Start of Exercise data

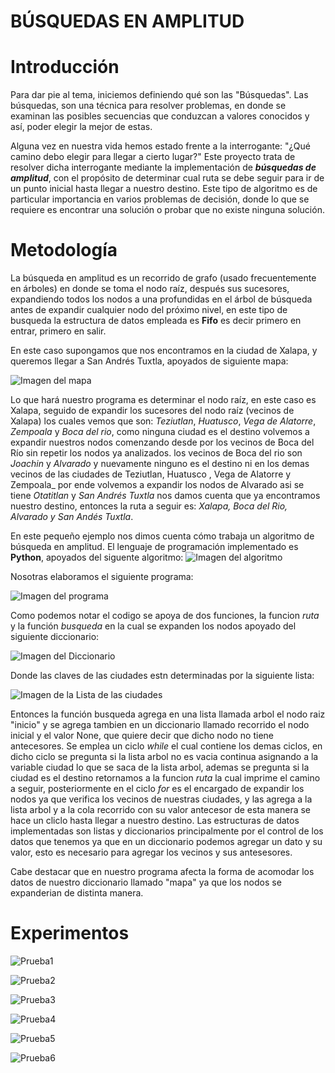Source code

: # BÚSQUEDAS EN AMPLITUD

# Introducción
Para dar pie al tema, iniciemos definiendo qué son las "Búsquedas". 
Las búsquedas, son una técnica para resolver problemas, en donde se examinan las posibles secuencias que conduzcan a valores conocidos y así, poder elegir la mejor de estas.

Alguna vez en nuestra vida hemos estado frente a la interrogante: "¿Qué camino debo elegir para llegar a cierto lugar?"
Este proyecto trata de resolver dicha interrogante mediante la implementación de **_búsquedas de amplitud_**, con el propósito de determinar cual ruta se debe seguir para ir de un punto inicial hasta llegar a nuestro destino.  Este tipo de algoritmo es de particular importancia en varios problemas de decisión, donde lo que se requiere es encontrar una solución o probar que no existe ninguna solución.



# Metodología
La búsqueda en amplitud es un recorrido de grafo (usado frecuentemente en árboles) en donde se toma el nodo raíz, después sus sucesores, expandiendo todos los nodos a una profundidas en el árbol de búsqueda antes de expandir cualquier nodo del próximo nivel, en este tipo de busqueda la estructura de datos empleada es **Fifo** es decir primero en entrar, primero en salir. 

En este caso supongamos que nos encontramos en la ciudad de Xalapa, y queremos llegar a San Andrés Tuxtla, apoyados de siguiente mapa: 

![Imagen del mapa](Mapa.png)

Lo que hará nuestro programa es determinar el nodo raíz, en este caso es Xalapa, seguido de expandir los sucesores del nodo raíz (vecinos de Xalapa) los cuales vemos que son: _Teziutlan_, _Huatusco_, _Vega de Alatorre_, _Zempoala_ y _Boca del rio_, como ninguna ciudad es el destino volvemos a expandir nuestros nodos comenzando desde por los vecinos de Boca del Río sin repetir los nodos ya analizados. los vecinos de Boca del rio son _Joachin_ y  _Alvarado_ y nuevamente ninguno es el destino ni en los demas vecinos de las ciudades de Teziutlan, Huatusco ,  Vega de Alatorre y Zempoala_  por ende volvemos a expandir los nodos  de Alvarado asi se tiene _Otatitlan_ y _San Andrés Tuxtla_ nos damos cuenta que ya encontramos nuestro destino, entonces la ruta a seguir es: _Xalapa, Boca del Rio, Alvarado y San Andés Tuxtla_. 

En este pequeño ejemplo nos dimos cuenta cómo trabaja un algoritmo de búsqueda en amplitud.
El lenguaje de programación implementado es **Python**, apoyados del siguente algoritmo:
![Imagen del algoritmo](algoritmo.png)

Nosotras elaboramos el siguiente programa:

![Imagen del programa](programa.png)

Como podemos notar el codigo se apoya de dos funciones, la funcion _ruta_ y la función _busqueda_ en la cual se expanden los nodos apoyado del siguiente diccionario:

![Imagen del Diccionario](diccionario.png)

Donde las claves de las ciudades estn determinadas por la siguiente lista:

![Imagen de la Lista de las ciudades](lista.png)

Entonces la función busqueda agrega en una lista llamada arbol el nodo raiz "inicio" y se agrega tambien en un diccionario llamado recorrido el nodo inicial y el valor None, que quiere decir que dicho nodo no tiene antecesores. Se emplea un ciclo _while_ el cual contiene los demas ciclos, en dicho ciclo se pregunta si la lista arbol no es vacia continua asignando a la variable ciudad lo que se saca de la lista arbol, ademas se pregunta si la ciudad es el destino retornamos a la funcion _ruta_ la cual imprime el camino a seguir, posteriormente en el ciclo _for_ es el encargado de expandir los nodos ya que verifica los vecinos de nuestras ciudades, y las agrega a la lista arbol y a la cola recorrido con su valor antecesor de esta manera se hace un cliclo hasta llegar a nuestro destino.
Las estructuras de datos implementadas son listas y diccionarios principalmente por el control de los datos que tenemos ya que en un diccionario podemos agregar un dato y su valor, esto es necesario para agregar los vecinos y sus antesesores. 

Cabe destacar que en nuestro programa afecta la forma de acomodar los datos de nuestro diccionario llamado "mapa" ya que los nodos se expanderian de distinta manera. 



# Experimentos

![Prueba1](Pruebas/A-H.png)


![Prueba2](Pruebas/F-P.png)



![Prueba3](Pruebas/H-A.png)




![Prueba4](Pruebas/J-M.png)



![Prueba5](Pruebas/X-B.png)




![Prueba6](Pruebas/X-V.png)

End of Exercise data
Start of Exercise data

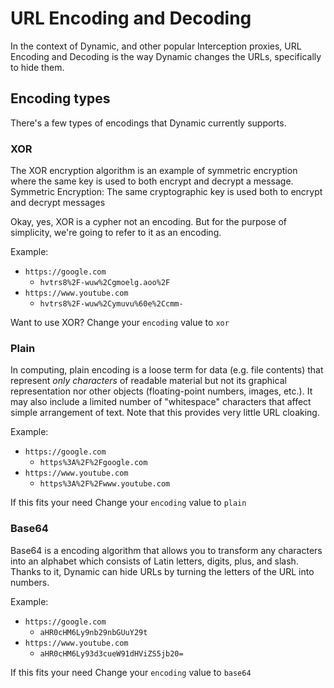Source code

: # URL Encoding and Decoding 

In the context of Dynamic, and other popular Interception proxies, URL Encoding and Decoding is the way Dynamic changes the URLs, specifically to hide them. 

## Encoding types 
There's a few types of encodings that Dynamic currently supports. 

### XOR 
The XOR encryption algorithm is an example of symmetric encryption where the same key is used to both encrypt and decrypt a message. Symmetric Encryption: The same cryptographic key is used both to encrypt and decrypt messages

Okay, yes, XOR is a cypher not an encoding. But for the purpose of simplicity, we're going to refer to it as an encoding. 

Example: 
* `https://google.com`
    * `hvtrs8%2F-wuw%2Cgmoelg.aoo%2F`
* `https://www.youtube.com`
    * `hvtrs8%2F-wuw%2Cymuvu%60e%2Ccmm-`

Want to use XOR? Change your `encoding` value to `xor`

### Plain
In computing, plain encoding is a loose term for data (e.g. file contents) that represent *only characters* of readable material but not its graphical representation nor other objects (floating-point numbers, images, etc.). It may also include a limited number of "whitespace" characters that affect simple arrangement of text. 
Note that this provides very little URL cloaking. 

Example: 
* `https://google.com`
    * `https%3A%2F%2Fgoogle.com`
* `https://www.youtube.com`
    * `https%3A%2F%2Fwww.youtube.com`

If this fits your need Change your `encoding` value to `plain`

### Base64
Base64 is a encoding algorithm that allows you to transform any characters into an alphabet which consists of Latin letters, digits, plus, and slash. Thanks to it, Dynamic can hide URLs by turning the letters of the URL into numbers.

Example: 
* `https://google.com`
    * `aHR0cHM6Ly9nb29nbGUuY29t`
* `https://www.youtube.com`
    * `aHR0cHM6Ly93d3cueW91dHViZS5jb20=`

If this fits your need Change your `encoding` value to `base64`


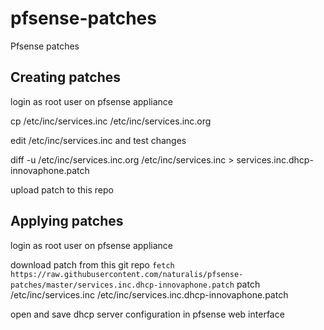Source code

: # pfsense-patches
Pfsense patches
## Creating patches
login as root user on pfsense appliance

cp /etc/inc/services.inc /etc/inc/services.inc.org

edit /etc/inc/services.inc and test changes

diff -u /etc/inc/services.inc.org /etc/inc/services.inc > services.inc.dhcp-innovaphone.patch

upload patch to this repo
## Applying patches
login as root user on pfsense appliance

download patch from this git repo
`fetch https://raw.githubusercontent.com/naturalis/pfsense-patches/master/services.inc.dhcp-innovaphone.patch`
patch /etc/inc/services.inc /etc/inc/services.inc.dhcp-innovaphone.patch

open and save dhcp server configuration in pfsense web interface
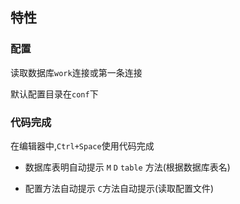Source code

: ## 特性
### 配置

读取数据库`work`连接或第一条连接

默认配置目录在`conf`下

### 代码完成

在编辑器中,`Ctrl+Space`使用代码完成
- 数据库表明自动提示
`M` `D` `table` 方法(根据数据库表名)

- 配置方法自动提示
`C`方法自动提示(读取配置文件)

End of Exercise data

## Task statement
Copy the lines of the data above exactly as written, beginning with the line containing "Nosotras elaboramos el" and ending with the line containing "Como podemos notar", and leave out all other lines.

## Answer area
Nosotras elaboramos el siguiente programa:

![Imagen del programa](programa.png)

Como podemos notar el codigo se apoya de dos funciones, la funcion _ruta_ y la función _busqueda_ en la cual se expanden los nodos apoyado del siguiente diccionario:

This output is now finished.